*fourteen*

249 17 8
                                    

" Bu kaç oldu çağırmıyorsun beni kanka."

" Yahu çok hızlı gelişti herşey kankam. Ben seni çağırmazmıyım hiç!"

Eve baskın düzenleyen Furkan'ın gönlünü almaya çalışırken bir yandan da kahvemi bitirmeye çalışıyordum.

Kafasını tamam inandım dercesine sallayıp Doğuş abilerin sohbetine katıldı. Bende Erica'ya dönüp onunla konuşmaya başladım.

Aradan geçen yarım saatin ardından canım sıkıldığında yerimden kalkıp arka bahçeye çıktım.

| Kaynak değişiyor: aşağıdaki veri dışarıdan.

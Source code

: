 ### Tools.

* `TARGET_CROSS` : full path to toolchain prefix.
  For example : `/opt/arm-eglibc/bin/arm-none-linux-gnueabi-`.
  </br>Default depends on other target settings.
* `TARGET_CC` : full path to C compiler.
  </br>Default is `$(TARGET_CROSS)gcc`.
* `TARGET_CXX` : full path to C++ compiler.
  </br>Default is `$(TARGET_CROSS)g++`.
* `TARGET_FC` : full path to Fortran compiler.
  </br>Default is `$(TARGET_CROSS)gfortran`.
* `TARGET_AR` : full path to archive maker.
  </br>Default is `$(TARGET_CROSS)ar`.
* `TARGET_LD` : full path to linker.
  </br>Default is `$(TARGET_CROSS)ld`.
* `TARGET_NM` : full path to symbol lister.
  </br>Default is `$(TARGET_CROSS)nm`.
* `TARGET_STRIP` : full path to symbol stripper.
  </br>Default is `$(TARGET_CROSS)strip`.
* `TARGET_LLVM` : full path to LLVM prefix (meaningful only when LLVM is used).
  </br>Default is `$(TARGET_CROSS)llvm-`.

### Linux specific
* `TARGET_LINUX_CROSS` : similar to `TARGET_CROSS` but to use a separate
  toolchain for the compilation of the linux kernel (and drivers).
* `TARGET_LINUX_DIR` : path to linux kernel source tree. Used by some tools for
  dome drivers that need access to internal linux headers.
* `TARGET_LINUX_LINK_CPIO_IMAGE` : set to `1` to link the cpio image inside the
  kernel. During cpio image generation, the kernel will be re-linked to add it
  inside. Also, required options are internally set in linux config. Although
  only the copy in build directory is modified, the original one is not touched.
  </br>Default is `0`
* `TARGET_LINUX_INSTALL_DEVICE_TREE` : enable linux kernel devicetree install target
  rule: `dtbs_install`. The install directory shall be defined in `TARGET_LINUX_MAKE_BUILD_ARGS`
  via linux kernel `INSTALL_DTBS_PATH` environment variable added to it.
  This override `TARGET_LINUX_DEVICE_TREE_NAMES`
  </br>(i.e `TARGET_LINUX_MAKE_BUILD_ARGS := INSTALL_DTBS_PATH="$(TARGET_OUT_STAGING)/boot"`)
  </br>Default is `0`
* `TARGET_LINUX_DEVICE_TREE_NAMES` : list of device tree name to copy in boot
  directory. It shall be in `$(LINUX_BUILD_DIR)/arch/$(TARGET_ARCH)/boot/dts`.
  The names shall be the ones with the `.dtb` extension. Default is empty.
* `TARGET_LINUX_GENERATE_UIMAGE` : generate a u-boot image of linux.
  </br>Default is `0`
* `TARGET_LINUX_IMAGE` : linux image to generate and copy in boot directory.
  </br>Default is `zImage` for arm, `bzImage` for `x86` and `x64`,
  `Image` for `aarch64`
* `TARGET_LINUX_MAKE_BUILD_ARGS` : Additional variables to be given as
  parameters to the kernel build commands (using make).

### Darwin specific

Hafif esen rüzgar tüylerimi ürpertse de aldırmayıp yavaş yavaş bahçede yürümeye başladım.

Güneşin batışından kalan kızıllıklar gökyüzünü süslerken kollarımı birbirine dolayıp manzarayı izledim bir süre.

Omuzlarıma bırakılan ceketle yan tarafa döndüğümde benim gibi durmuş gökyüzüne bakan Cedi'yi gördüm ve gülümsedim. Onun gibi tekrar başımı göğe kaldırdığımda konuştu.

" Çok güzel değil mi?"

" Evet, çok güzel."

Gülümseyerek omuzlarımda duran cekete sarındığımda burnuma dolan kokusuyla gözlerimi kapattım.

" Söyle bakalım Elisa Tansoy. Ne yaptıracaksın bana?"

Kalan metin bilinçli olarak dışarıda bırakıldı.